**WHAT YOU HAVE TO DO:** Search the records below for the string "text", and report each line that contains it.

[Items from a dataset]
————

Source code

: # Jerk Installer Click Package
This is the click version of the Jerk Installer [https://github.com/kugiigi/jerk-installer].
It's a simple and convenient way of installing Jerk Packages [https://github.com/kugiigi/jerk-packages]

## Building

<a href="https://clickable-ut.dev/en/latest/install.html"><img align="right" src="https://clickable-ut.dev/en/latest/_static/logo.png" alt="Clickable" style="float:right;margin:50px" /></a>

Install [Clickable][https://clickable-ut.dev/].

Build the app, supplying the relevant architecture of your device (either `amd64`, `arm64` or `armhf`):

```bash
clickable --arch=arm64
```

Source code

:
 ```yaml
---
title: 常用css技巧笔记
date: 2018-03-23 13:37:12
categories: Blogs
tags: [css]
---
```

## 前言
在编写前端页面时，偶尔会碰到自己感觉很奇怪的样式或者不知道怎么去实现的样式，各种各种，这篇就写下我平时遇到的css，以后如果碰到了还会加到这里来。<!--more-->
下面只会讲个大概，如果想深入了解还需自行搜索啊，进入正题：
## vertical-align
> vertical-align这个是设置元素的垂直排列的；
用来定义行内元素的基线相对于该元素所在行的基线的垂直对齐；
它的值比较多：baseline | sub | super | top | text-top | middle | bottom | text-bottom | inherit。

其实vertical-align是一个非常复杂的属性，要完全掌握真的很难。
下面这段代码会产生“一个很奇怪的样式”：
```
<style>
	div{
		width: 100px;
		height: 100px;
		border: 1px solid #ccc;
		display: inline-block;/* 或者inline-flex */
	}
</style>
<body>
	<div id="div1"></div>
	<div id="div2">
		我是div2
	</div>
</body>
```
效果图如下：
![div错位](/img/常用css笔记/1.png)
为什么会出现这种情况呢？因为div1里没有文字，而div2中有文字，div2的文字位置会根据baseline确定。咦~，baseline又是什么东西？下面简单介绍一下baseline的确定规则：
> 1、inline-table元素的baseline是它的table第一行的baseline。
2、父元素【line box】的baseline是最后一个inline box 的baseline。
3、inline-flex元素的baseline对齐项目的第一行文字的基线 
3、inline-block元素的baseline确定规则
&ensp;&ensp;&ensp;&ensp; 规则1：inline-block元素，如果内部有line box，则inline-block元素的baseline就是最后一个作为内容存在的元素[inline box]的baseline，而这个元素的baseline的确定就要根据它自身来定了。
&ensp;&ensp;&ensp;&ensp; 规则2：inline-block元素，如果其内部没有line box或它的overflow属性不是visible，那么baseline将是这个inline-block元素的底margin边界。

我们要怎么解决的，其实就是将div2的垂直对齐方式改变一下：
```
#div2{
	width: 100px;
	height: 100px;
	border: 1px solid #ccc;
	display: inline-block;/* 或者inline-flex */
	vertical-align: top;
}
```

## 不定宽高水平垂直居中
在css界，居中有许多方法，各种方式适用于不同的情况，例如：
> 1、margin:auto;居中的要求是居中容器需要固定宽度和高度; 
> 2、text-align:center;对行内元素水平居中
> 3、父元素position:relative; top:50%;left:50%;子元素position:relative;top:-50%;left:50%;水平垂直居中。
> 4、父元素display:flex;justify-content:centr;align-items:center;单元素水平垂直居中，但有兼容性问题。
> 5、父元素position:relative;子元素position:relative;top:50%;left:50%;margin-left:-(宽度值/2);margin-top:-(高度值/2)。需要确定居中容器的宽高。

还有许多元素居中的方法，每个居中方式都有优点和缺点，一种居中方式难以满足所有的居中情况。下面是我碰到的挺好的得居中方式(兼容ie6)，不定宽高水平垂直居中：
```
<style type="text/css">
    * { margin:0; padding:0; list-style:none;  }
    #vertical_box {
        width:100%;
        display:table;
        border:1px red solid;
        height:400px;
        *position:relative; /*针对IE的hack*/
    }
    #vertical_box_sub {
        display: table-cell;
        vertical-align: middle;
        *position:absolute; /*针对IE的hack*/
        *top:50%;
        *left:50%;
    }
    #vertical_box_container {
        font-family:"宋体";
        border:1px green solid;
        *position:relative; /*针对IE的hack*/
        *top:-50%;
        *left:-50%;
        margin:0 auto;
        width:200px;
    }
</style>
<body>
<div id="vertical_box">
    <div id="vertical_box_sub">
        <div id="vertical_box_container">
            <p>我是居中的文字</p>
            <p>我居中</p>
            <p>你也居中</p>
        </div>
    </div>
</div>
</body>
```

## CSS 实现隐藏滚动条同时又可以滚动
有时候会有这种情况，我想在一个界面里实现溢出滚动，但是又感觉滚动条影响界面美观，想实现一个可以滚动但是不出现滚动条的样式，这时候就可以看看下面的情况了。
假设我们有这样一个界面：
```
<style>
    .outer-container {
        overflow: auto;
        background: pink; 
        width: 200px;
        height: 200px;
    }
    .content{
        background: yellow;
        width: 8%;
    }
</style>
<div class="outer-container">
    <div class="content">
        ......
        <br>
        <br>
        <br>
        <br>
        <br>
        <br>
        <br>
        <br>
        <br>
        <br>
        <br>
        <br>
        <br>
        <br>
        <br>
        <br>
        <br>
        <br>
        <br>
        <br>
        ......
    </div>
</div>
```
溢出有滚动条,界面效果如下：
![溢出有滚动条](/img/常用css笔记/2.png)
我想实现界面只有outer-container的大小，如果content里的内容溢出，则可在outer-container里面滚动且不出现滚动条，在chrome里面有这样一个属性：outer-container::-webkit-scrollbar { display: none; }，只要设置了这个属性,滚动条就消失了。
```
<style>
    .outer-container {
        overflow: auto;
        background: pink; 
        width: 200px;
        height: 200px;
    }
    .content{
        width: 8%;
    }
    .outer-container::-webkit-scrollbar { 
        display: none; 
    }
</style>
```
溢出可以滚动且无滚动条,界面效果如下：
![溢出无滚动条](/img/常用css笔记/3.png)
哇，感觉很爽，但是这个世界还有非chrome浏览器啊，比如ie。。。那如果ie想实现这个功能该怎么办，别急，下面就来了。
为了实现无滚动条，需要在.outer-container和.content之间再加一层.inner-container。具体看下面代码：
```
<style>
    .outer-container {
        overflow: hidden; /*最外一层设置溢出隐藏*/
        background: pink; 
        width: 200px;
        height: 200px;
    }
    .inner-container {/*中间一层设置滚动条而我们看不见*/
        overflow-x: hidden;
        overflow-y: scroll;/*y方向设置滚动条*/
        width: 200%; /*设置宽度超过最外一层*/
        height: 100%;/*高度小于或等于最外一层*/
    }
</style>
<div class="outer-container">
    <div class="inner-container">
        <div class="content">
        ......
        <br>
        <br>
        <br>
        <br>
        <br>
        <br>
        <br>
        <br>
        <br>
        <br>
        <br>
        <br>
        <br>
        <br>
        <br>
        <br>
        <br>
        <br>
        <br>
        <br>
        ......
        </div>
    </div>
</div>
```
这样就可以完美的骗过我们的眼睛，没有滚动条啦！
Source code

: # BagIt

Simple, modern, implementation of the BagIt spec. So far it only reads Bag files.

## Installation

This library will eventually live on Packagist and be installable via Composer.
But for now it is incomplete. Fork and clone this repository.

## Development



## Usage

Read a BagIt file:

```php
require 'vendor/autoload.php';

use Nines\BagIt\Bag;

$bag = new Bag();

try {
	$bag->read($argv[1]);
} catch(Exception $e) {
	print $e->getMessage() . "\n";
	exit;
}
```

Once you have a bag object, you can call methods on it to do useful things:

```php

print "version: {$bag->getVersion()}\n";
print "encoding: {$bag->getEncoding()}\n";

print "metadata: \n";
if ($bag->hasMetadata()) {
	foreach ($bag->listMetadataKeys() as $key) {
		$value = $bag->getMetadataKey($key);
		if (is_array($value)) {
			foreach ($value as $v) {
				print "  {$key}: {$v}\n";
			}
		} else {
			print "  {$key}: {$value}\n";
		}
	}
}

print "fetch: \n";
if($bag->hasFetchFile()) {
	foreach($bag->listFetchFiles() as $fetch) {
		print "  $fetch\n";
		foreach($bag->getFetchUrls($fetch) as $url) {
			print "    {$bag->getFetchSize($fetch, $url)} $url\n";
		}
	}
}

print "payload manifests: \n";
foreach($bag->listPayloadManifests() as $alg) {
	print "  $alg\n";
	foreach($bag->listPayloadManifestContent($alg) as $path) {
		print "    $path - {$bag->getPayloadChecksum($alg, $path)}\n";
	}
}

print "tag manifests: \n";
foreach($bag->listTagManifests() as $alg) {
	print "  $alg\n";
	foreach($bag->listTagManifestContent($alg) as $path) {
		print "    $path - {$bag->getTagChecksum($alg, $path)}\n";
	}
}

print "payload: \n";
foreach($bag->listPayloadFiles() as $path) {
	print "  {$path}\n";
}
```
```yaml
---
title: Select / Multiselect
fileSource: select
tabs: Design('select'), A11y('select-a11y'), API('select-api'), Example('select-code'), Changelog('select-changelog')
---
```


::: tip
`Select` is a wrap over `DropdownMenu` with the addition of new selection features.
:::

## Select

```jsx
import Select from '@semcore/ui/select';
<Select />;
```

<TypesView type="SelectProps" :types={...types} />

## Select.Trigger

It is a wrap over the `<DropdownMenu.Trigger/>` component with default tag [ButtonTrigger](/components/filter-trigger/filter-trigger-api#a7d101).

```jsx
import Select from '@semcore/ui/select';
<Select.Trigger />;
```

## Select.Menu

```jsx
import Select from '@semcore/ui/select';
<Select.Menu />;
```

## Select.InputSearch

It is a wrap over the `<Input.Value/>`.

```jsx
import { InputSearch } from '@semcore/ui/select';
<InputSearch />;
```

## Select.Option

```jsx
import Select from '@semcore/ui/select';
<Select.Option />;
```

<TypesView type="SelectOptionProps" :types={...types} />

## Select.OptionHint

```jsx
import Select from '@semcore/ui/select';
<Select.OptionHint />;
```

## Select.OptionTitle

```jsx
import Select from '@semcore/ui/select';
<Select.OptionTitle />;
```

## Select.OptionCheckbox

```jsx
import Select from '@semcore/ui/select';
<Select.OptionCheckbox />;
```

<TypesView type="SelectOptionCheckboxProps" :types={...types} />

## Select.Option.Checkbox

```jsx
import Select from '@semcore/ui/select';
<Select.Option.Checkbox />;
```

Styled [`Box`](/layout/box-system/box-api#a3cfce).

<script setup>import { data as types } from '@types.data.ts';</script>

————

**YOUR RESPONSE:**
它的值比较多：baseline | sub | super | top | text-top | middle | bottom | text-bottom | inherit。
> 2、text-align:center;对行内元素水平居中
<style type="text/css">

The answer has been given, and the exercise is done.